Commentaries

State Department Failed to Protect Diplomatic Troops

“The Secretary of State has responsibility for the coordination and supervision of all U.S. government activities and operations abroad...must protect all United States Government personnel on official duty….” President George W. Bush noted in his Letter of Instruction addressed to U.S. ambassadors, in January 2002.

I served in three Indian Ocean island nations in east Africa, where I dealt with a number of threats from 2002 to 2005. I was appalled when Secretary of State Hillary Clinton minimized the importance of the killing of Ambassador Christopher Stevens by saying: “What difference--at this point--does it make”. It does make a big difference, since security measures should have been in place to minimize the risk of such a fatal attack.
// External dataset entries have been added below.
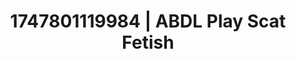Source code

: ---
categories:
- Skin worship
- Audio stimulation
- Digital dominatrix
- Hog tying
- Morning after
image: /assets/images/1747801119984.jpg
layout: post
seo:
  description: Featured content with exclusive ABDL Play, Scat Fetish. HD images available.
  keywords: ABDL Play, Scat Fetish
  og_image: /assets/images/1747801119984.jpg
  schema_type: VisualArtwork
tags:
- ABDL Play
- Scat Fetish
- '#1747801119984'
title: 1747801119984 | ABDL Play Scat Fetish
---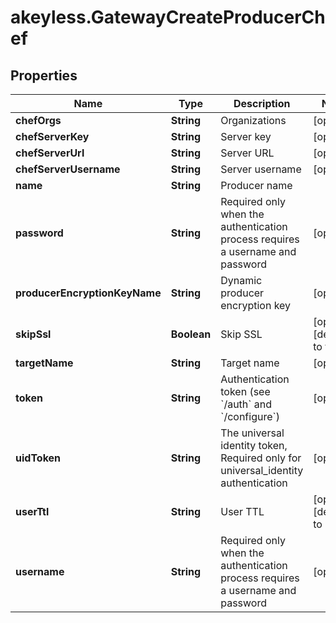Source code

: # akeyless.GatewayCreateProducerChef

## Properties

Name | Type | Description | Notes
------------ | ------------- | ------------- | -------------
**chefOrgs** | **String** | Organizations | [optional] 
**chefServerKey** | **String** | Server key | [optional] 
**chefServerUrl** | **String** | Server URL | [optional] 
**chefServerUsername** | **String** | Server username | [optional] 
**name** | **String** | Producer name | 
**password** | **String** | Required only when the authentication process requires a username and password | [optional] 
**producerEncryptionKeyName** | **String** | Dynamic producer encryption key | [optional] 
**skipSsl** | **Boolean** | Skip SSL | [optional] [default to true]
**targetName** | **String** | Target name | [optional] 
**token** | **String** | Authentication token (see &#x60;/auth&#x60; and &#x60;/configure&#x60;) | [optional] 
**uidToken** | **String** | The universal identity token, Required only for universal_identity authentication | [optional] 
**userTtl** | **String** | User TTL | [optional] [default to &#39;60m&#39;]
**username** | **String** | Required only when the authentication process requires a username and password | [optional] 


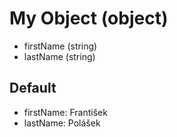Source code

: # My Object (object)

- firstName (string)
- lastName (string)

## Default

- firstName: František
- lastName: Polášek
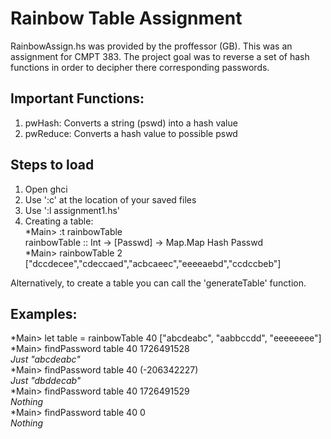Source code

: # Rainbow Table Assignment 

RainbowAssign.hs was provided by the proffessor (GB). This was an assignment for CMPT 383. The project goal was to reverse a set of hash functions in order to decipher there corresponding passwords.


## Important Functions:
  1) pwHash: Converts a string (pswd) into a hash value
  2) pwReduce: Converts a hash value to possible pswd


## Steps to load 
  1) Open ghci  
  2) Use ':c' at the location of your saved files  
  3) Use ':l assignment1.hs' 
  4) Creating a table:  
  *Main> :t rainbowTable  
    rainbowTable :: Int -> [Passwd] -> Map.Map Hash Passwd  
  *Main> rainbowTable 2 ["dccdecee","cdeccaed","acbcaeec","eeeeaebd","ccdccbeb"]  
   
   Alternatively, to create a table you can call the 'generateTable' function.
   
   
## Examples:
   
   *Main> let table = rainbowTable 40 ["abcdeabc", "aabbccdd", "eeeeeeee"]  
   *Main> findPassword table 40 1726491528  
   *Just "abcdeabc"*  
   *Main> findPassword table 40 (-206342227)  
   *Just "dbddecab"*    
   *Main> findPassword table 40 1726491529  
   *Nothing*  
   *Main> findPassword table 40 0  
   *Nothing*  
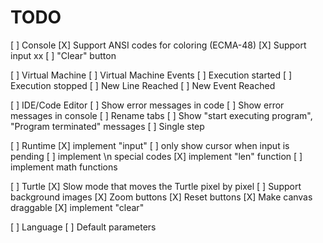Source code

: TODO
====

[ ] Console
    [X] Support ANSI codes for coloring (ECMA-48)
    [X] Support input                                                                                                                                                xx
    [ ] "Clear" button

[ ] Virtual Machine
    [ ] Virtual Machine Events
        [ ] Execution started
        [ ] Execution stopped
        [ ] New Line Reached
        [ ] New Event Reached

[ ] IDE/Code Editor
    [ ] Show error messages in code
    [ ] Show error messages in console
    [ ] Rename tabs
    [ ] Show "start executing program", "Program terminated" messages
    [ ] Single step

[ ] Runtime
    [X] implement "input"
    [ ] only show cursor when input is pending
    [ ] implement \n special codes
    [X] implement "len" function
    [ ] implement math functions

[ ] Turtle
    [X] Slow mode that moves the Turtle pixel by pixel
    [ ] Support background images
    [X] Zoom buttons
    [X] Reset buttons
    [X] Make canvas draggable
    [X] implement "clear"

[ ] Language
    [ ] Default parameters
Ambassadors know the risks of serving in conflicted areas, but with the on-going jihad against the United States, the State Department needed to be better prepared to protect our overseas missions.

After the U.S. embassy in Beirut was attacked in 1983, the Inman (Admiral Bobby Ray Inman) Advisory Panel on Overseas Security issued a report in 1985, which recommended a number of security measures, including setbacks, upgrades to facilities, and new construction of at-risk missions. The study called for the formation of the Bureau of Diplomatic Security (DS) to oversee security at our overseas operations.

 A Regional Security Officer (RSO) was to be assigned as the principal security advisor at all embassies. This person was to oversee the missions’ security staffs, including hiring of local guards and to establish surveillance detection teams; interface with police and military authorities. The RSO would report directly to the deputy chief of mission (DCM), the second in command at the embassy.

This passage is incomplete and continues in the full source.